» Instructions for the task: All pictures are to be skipped; retype only the lines from the top of the entries through the line with "In this example, the", both included.
Content starts
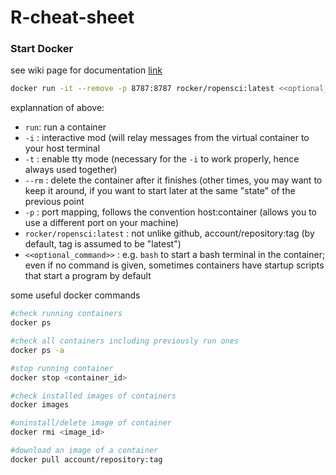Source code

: # R-cheat-sheet

### Start Docker
see wiki page for documentation [link](https://github.com/rocker-org/rocker/wiki)
```bash
docker run -it --remove -p 8787:8787 rocker/ropensci:latest <<optional_command>>
```
explannation of above: 
 - `run`: run a container
 - `-i` : interactive mod (will relay messages from the virtual container to your host terminal
 - `-t` : enable tty mode (necessary for the `-i` to work properly, hence always used together)
 - `--rm` : delete the container after it finishes (other times, you may want to keep it around, if you want to start later at the same "state" of the previous point
 - `-p` : port mapping, follows the convention host:container (allows you to use a different port on your machine)
 - `rocker/ropensci:latest` : not unlike github, account/repository:tag (by default, tag is assumed to be "latest")
 - `<<optional_command>>` : e.g. `bash` to start a bash terminal in the container; even if no command is given, sometimes containers have startup scripts that start a program by default

some useful docker commands
```bash
#check running containers
docker ps

#check all containers including previously run ones
docker ps -a

#stop running container
docker stop <container_id>

#check installed images of containers
docker images

#uninstall/delete image of container
docker rmi <image_id>

#download an image of a container
docker pull account/repository:tag
```
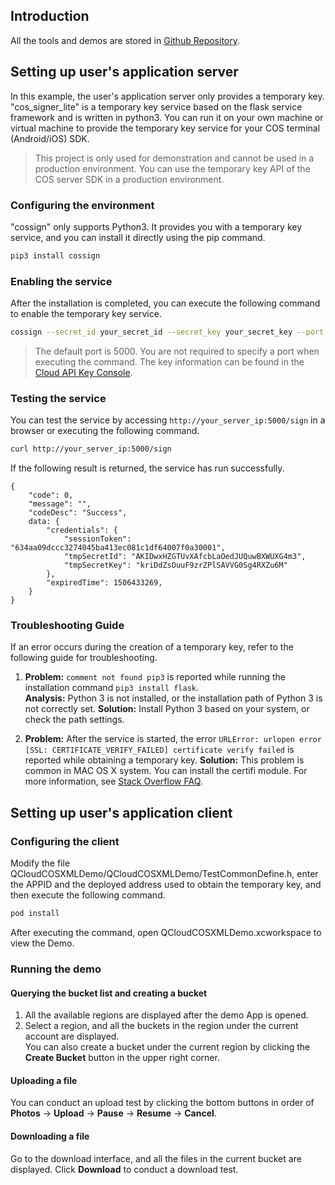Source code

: ## Introduction

All the tools and demos are stored in [Github Repository](https://github.com/tencentyun/qcloud-sdk-ios-samples/tree/master/OOTB-XML).

## Setting up user's application server
In this example, the user's application server only provides a temporary key. "cos\_signer\_lite" is a temporary key service based on the flask service framework and is written in python3. You can run it on your own machine or virtual machine to provide the temporary key service for your COS terminal (Android/iOS) SDK.
>This project is only used for demonstration and cannot be used in a production environment. You can use the temporary key API of the COS server SDK in a production environment.

### Configuring the environment

"cossign" only supports Python3. It provides you with a temporary key service, and you can install it directly using the pip command.
```sh
pip3 install cossign
```

### Enabling the service
After the installation is completed, you can execute the following command to enable the temporary key service.
```sh
cossign --secret_id your_secret_id --secret_key your_secret_key --port 5000
```

>
>The default port is 5000. You are not required to specify a port when executing the command.
>The key information can be found in the [Cloud API Key Console](https://console.cloud.tencent.com/cam/capi).


### Testing the service
You can test the service by accessing `http://your_server_ip:5000/sign` in a browser or executing the following command.
```sh
curl http://your_server_ip:5000/sign
```    
If the following result is returned, the service has run successfully.
```
{
	"code": 0,
	"message": "",
	"codeDesc": "Success",
	data: {
		"credentials": {
			"sessionToken": "634aa09dccc3274045ba413ec081c1df64007f0a30001",
			"tmpSecretId": "AKIDwxHZGTUvXAfcbLaOedJUQuwBXWUXG4m3",
			"tmpSecretKey": "kriDdZsOuuF9zrZPlSAVVG0Sg4RXZu6M"
		},
		"expiredTime": 1506433269,
	}
}
```

### Troubleshooting Guide
If an error occurs during the creation of a temporary key, refer to the following guide for troubleshooting.
1. **Problem:** `comment not found pip3` is reported while running the installation command `pip3 install flask`.    
**Analysis:** Python 3 is not installed, or the installation path of Python 3 is not correctly set.
**Solution:** Install Python 3 based on your system, or check the path settings.

2. **Problem:** After the service is started, the error `URLError: urlopen error [SSL: CERTIFICATE_VERIFY_FAILED] certificate verify failed` is reported while obtaining a temporary key.
**Solution:** This problem is common in MAC OS X system. You can install the certifi module. For more information, see [Stack Overflow FAQ](https://stackoverflow.com/questions/27835619/urllib-and-ssl-certificate-verify-failed-error/42334357#42334357).

## Setting up user's application client
### Configuring the client
Modify the file QCloudCOSXMLDemo/QCloudCOSXMLDemo/TestCommonDefine.h, enter the APPID and the deployed address used to obtain the temporary key, and then execute the following command.
```sh
pod install
```
After executing the command, open QCloudCOSXMLDemo.xcworkspace to view the Demo.

### Running the demo
#### Querying the bucket list and creating a bucket
1. All the available regions are displayed after the demo App is opened.
2. Select a region, and all the buckets in the region under the current account are displayed.  
You can also create a bucket under the current region by clicking the **Create Bucket** button in the upper right corner.

#### Uploading a file
You can conduct an upload test by clicking the bottom buttons in order of **Photos** -> **Upload** -> **Pause** -> **Resume** -> **Cancel**. 

#### Downloading a file
Go to the download interface, and all the files in the current bucket are displayed. Click **Download** to conduct a download test.
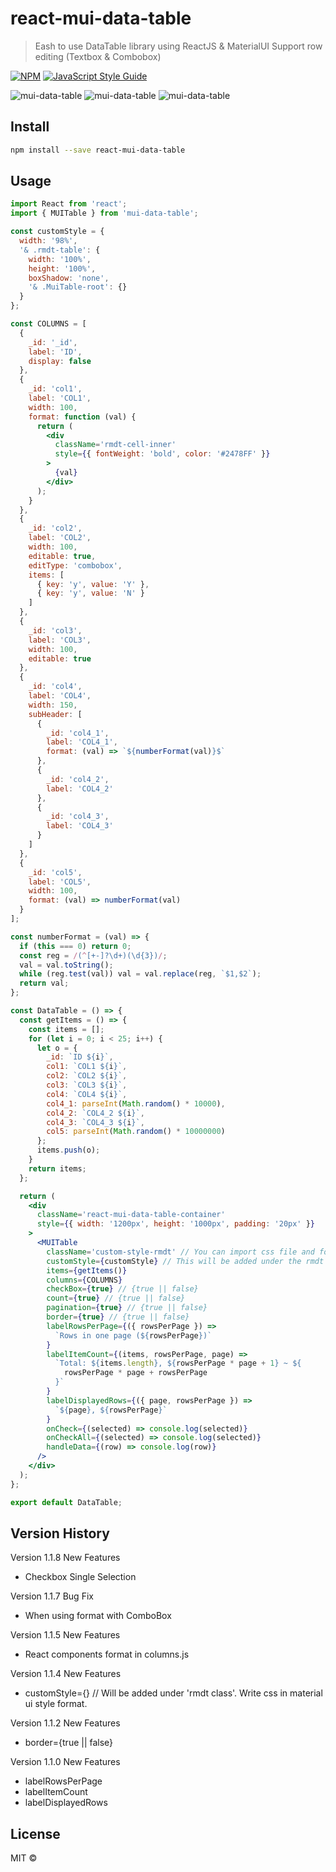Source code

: # react-mui-data-table

> Eash to use DataTable library using ReactJS &amp; MaterialUI
Support row editing (Textbox & Combobox)

[![NPM](https://img.shields.io/npm/v/mui-data-table.svg)](https://www.npmjs.com/package/mui-data-table) [![JavaScript Style Guide](https://img.shields.io/badge/code_style-standard-brightgreen.svg)](https://standardjs.com)

![mui-data-table](https://user-images.githubusercontent.com/4275074/102222192-7342d900-3f26-11eb-8f0b-908b0dfc7aa4.png)
![mui-data-table](https://user-images.githubusercontent.com/4275074/102190733-bc316800-3efb-11eb-909a-859360c20fd6.png)
![mui-data-table](https://user-images.githubusercontent.com/4275074/102190745-c05d8580-3efb-11eb-9c3c-77026c14e6b5.png)

## Install

```bash
npm install --save react-mui-data-table
```

## Usage

```jsx
import React from 'react';
import { MUITable } from 'mui-data-table';

const customStyle = {
  width: '98%',
  '& .rmdt-table': {
    width: '100%',
    height: '100%',
    boxShadow: 'none',
    '& .MuiTable-root': {}
  }
};

const COLUMNS = [
  {
    _id: '_id',
    label: 'ID',
    display: false
  },
  {
    _id: 'col1',
    label: 'COL1',
    width: 100,
    format: function (val) {
      return (
        <div
          className='rmdt-cell-inner'
          style={{ fontWeight: 'bold', color: '#2478FF' }}
        >
          {val}
        </div>
      );
    }
  },
  {
    _id: 'col2',
    label: 'COL2',
    width: 100,
    editable: true,
    editType: 'combobox',
    items: [
      { key: 'y', value: 'Y' },
      { key: 'y', value: 'N' }
    ]
  },
  {
    _id: 'col3',
    label: 'COL3',
    width: 100,
    editable: true
  },
  {
    _id: 'col4',
    label: 'COL4',
    width: 150,
    subHeader: [
      {
        _id: 'col4_1',
        label: 'COL4_1',
        format: (val) => `${numberFormat(val)}$`
      },
      {
        _id: 'col4_2',
        label: 'COL4_2'
      },
      {
        _id: 'col4_3',
        label: 'COL4_3'
      }
    ]
  },
  {
    _id: 'col5',
    label: 'COL5',
    width: 100,
    format: (val) => numberFormat(val)
  }
];

const numberFormat = (val) => {
  if (this === 0) return 0;
  const reg = /(^[+-]?\d+)(\d{3})/;
  val = val.toString();
  while (reg.test(val)) val = val.replace(reg, `$1,$2`);
  return val;
};

const DataTable = () => {
  const getItems = () => {
    const items = [];
    for (let i = 0; i < 25; i++) {
      let o = {
        _id: `ID ${i}`,
        col1: `COL1 ${i}`,
        col2: `COL2 ${i}`,
        col3: `COL3 ${i}`,
        col4: `COL4 ${i}`,
        col4_1: parseInt(Math.random() * 10000),
        col4_2: `COL4_2 ${i}`,
        col4_3: `COL4_3 ${i}`,
        col5: parseInt(Math.random() * 10000000)
      };
      items.push(o);
    }
    return items;
  };

  return (
    <div
      className='react-mui-data-table-container'
      style={{ width: '1200px', height: '1000px', padding: '20px' }}
    >
      <MUITable
        className='custom-style-rmdt' // You can import css file and force it to be applied to the css
        customStyle={customStyle} // This will be added under the rmdt class
        items={getItems()}
        columns={COLUMNS}
        checkBox={true} // {true || false}
        count={true} // {true || false}
        pagination={true} // {true || false}
        border={true} // {true || false}
        labelRowsPerPage={({ rowsPerPage }) =>
          `Rows in one page (${rowsPerPage})`
        }
        labelItemCount={(items, rowsPerPage, page) =>
          `Total: ${items.length}, ${rowsPerPage * page + 1} ~ ${
            rowsPerPage * page + rowsPerPage
          }`
        }
        labelDisplayedRows={({ page, rowsPerPage }) =>
          `${page}, ${rowsPerPage}`
        }
        onCheck={(selected) => console.log(selected)}
        onCheckAll={(selected) => console.log(selected)}
        handleData={(row) => console.log(row)}
      />
    </div>
  );
};

export default DataTable;
```

## Version History
Version 1.1.8
New Features
- Checkbox Single Selection

Version 1.1.7
Bug Fix
- When using format with ComboBox

Version 1.1.5
New Features
- React components format in columns.js

Version 1.1.4
New Features
- customStyle={} // Will be added under 'rmdt class'. Write css in material ui style format.

Version 1.1.2
New Features
- border={true || false}

Version 1.1.0
New Features
- labelRowsPerPage
- labelItemCount
- labelDisplayedRows

## License

MIT © [](https://github.com/)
Content ends
» Result:
Source code

: # R-cheat-sheet

### Start Docker
see wiki page for documentation [link](https://github.com/rocker-org/rocker/wiki)
```bash
docker run -it --remove -p 8787:8787 rocker/ropensci:latest <<optional_command>>
```
explannation of above: 
 - `run`: run a container
 - `-i` : interactive mod (will relay messages from the virtual container to your host terminal
 - `-t` : enable tty mode (necessary for the `-i` to work properly, hence always used together)
 - `--rm` : delete the container after it finishes (other times, you may want to keep it around, if you want to start later at the same "state" of the previous point
 - `-p` : port mapping, follows the convention host:container (allows you to use a different port on your machine)
 - `rocker/ropensci:latest` : not unlike github, account/repository:tag (by default, tag is assumed to be "latest")
 - `<<optional_command>>` : e.g. `bash` to start a bash terminal in the container; even if no command is given, sometimes containers have startup scripts that start a program by default

some useful docker commands
```bash
#check running containers
docker ps

#check all containers including previously run ones
docker ps -a

#stop running container
docker stop <container_id>

#check installed images of containers
docker images

#uninstall/delete image of container
docker rmi <image_id>

#download an image of a container
docker pull account/repository:tag
```
Source code

: ## Introduction

All the tools and demos are stored in [Github Repository](https://github.com/tencentyun/qcloud-sdk-ios-samples/tree/master/OOTB-XML).

## Setting up user's application server
In this example, the user's application server only provides a temporary key. "cos\_signer\_lite" is a temporary key service based on the flask service framework and is written in python3. You can run it on your own machine or virtual machine to provide the temporary key service for your COS terminal (Android/iOS) SDK.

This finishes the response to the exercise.